++++ Data to process ++++
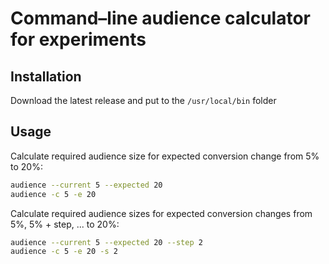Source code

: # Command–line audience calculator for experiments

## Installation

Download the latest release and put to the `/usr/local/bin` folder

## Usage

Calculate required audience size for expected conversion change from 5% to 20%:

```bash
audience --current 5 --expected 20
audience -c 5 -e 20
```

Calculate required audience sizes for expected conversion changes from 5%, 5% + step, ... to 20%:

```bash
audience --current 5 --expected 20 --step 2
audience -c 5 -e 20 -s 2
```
++++
++++ Data to process ++++
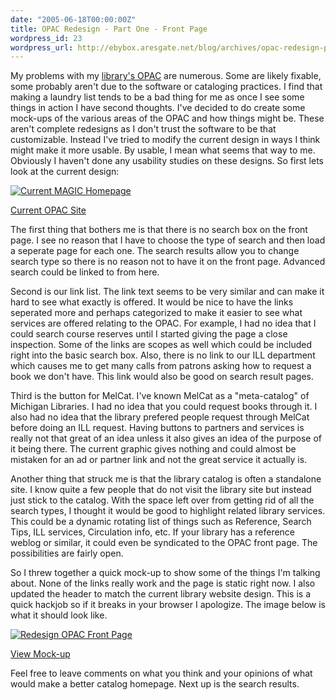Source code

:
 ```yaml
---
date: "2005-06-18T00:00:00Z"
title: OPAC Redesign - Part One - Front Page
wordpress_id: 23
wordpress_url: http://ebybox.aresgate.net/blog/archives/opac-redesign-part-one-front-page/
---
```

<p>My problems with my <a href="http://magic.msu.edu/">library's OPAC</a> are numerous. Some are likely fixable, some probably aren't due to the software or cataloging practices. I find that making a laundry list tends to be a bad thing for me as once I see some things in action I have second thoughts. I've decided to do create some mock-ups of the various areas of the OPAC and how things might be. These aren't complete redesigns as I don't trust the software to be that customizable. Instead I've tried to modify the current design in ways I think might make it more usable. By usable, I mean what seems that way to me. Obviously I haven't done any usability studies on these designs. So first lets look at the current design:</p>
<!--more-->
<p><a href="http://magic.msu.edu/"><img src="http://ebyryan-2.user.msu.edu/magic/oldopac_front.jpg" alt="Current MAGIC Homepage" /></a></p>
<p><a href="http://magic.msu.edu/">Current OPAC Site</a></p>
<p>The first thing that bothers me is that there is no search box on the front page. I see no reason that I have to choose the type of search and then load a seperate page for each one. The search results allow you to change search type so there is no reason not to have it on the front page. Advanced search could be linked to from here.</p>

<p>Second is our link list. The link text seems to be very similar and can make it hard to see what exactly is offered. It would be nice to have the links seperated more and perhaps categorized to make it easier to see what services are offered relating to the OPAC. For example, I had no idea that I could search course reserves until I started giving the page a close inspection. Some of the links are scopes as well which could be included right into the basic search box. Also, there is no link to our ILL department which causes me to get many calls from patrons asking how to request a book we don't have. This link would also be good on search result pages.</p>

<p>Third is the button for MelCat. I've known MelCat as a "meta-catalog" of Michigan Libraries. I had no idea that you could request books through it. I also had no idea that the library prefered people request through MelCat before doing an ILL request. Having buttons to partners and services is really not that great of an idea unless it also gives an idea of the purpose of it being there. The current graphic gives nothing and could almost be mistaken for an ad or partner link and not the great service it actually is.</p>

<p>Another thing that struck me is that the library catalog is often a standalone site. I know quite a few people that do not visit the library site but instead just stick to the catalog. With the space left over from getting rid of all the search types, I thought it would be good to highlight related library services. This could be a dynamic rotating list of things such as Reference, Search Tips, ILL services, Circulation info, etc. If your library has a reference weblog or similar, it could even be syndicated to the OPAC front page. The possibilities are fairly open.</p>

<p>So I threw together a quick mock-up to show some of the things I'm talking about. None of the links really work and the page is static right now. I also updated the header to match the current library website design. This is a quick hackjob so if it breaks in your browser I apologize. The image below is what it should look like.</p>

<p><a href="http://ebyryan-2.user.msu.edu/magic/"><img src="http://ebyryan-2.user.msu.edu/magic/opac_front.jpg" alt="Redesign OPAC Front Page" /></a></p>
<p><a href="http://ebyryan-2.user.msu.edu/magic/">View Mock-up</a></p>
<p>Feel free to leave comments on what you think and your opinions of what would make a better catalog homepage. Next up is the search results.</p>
++++
Select and copy each line from the data that includes the word "first".

§ **Task output**
<p>My problems with my <a href="http://magic.msu.edu/">library's OPAC</a> are numerous. Some are likely fixable, some probably aren't due to the software or cataloging practices. I find that making a laundry list tends to be a bad thing for me as once I see some things in action I have second thoughts. I've decided to do create some mock-ups of the various areas of the OPAC and how things might be. These aren't complete redesigns as I don't trust the software to be that customizable. Instead I've tried to modify the current design in ways I think might make it more usable. By usable, I mean what seems that way to me. Obviously I haven't done any usability studies on these designs. So first lets look at the current design:</p>
<p>The first thing that bothers me is that there is no search box on the front page. I see no reason that I have to choose the type of search and then load a seperate page for each one. The search results allow you to change search type so there is no reason not to have it on the front page. Advanced search could be linked to from here.</p>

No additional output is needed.